Reprint the entries without altering anything.

(Data entries)
☆ ☆ ☆ ☆
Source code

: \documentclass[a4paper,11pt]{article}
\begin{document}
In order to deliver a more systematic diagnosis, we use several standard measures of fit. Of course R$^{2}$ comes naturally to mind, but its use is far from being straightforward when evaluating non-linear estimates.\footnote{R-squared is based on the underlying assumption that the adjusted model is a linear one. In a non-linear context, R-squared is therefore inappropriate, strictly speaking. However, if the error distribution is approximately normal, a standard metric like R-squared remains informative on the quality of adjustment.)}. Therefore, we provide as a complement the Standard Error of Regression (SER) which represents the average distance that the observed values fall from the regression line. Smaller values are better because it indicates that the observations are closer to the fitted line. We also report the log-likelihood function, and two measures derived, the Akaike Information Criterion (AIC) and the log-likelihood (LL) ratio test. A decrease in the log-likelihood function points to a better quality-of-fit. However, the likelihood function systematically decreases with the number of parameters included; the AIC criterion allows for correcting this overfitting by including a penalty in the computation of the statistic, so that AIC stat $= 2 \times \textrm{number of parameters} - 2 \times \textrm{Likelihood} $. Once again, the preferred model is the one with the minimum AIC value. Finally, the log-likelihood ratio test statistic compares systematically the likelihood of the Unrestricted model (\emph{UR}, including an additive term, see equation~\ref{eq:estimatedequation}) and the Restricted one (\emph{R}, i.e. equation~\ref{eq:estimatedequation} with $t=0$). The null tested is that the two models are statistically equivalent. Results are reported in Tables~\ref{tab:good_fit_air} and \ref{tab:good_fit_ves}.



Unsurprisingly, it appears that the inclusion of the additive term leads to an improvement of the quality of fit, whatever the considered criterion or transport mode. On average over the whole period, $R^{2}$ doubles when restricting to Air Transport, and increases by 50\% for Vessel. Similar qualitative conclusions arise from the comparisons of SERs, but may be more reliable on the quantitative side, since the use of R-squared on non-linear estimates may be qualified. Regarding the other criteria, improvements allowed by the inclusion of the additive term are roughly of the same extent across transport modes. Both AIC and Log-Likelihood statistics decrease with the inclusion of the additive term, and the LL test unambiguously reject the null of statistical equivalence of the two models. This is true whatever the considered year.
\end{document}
☆ ☆ ☆ ☆
== PROBLEM SOLUTION ==
Source code

: \documentclass[a4paper,11pt]{article}
\begin{document}
In order to deliver a more systematic diagnosis, we use several standard measures of fit. Of course R$^{2}$ comes naturally to mind, but its use is far from being straightforward when evaluating non-linear estimates.\footnote{R-squared is based on the underlying assumption that the adjusted model is a linear one. In a non-linear context, R-squared is therefore inappropriate, strictly speaking. However, if the error distribution is approximately normal, a standard metric like R-squared remains informative on the quality of adjustment.)}. Therefore, we provide as a complement the Standard Error of Regression (SER) which represents the average distance that the observed values fall from the regression line. Smaller values are better because it indicates that the observations are closer to the fitted line. We also report the log-likelihood function, and two measures derived, the Akaike Information Criterion (AIC) and the log-likelihood (LL) ratio test. A decrease in the log-likelihood function points to a better quality-of-fit. However, the likelihood function systematically decreases with the number of parameters included; the AIC criterion allows for correcting this overfitting by including a penalty in the computation of the statistic, so that AIC stat $= 2 \times \textrm{number of parameters} - 2 \times \textrm{Likelihood} $. Once again, the preferred model is the one with the minimum AIC value. Finally, the log-likelihood ratio test statistic compares systematically the likelihood of the Unrestricted model (\emph{UR}, including an additive term, see equation~\ref{eq:estimatedequation}) and the Restricted one (\emph{R}, i.e. equation~\ref{eq:estimatedequation} with $t=0$). The null tested is that the two models are statistically equivalent. Results are reported in Tables~\ref{tab:good_fit_air} and \ref{tab:good_fit_ves}.



Unsurprisingly, it appears that the inclusion of the additive term leads to an improvement of the quality of fit, whatever the considered criterion or transport mode. On average over the whole period, $R^{2}$ doubles when restricting to Air Transport, and increases by 50\% for Vessel. Similar qualitative conclusions arise from the comparisons of SERs, but may be more reliable on the quantitative side, since the use of R-squared on non-linear estimates may be qualified. Regarding the other criteria, improvements allowed by the inclusion of the additive term are roughly of the same extent across transport modes. Both AIC and Log-Likelihood statistics decrease with the inclusion of the additive term, and the LL test unambiguously reject the null of statistical equivalence of the two models. This is true whatever the considered year.
\end{document}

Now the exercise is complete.